THE INPUT:
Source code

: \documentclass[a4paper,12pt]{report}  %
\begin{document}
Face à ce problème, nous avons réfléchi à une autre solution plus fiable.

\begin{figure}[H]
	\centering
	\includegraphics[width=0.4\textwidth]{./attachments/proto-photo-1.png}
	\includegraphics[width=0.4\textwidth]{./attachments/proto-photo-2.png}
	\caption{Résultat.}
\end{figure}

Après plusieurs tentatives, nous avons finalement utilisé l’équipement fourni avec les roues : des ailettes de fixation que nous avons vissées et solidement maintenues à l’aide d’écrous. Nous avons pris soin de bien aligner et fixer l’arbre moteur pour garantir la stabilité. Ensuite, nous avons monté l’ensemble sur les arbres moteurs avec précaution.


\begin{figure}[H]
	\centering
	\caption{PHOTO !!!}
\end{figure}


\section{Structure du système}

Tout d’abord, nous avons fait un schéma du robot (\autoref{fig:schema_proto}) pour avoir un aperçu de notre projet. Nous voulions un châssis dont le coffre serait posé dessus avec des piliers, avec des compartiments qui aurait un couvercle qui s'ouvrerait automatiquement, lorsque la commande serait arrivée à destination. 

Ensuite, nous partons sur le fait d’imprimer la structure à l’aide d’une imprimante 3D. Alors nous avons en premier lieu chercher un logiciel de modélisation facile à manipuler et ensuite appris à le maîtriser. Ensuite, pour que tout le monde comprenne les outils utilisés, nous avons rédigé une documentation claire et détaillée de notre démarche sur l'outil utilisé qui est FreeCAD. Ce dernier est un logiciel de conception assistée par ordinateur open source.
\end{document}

--

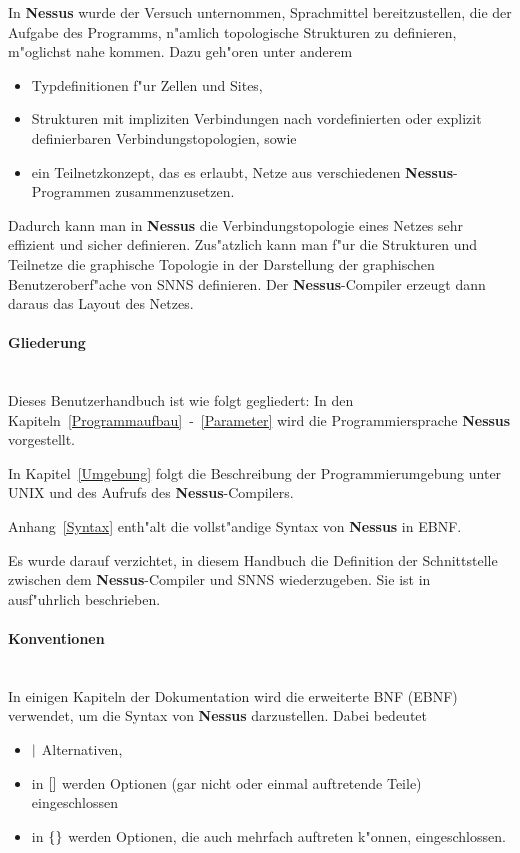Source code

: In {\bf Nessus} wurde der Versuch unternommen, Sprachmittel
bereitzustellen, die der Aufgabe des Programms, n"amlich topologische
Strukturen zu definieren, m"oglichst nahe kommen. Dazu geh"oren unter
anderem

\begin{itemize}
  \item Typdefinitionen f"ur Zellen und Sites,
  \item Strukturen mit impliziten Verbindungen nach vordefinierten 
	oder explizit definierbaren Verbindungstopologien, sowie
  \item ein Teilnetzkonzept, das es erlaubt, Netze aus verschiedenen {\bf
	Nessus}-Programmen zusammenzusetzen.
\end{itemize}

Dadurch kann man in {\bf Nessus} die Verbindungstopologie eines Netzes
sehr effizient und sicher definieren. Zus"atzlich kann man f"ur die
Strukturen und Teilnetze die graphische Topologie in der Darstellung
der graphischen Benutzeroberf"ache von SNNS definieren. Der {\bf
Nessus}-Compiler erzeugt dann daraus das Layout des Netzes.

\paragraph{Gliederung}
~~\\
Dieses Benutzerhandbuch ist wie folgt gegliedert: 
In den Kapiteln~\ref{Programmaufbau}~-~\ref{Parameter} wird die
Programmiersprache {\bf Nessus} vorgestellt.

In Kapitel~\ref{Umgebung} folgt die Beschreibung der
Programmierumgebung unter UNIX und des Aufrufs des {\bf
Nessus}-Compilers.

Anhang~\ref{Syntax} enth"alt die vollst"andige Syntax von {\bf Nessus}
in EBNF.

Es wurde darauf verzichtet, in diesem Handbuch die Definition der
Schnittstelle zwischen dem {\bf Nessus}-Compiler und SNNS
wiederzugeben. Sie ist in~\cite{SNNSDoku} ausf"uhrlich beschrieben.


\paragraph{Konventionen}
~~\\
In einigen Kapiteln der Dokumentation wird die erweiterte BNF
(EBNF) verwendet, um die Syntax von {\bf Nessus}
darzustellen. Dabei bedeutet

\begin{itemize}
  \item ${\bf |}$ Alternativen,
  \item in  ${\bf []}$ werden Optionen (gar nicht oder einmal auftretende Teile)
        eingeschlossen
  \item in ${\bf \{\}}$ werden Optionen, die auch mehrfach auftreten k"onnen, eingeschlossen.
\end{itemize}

WORK TO COMPLETE: In the material above, please find every line that includes the word "Strukturen" and copy it.

RESULT BELOW:
Strukturen zu definieren, m"oglichst nahe kommen. Dazu geh"oren unter
  \item Strukturen mit impliziten Verbindungen nach vordefinierten 
Strukturen und Teilnetze die graphische Topologie in der Darstellung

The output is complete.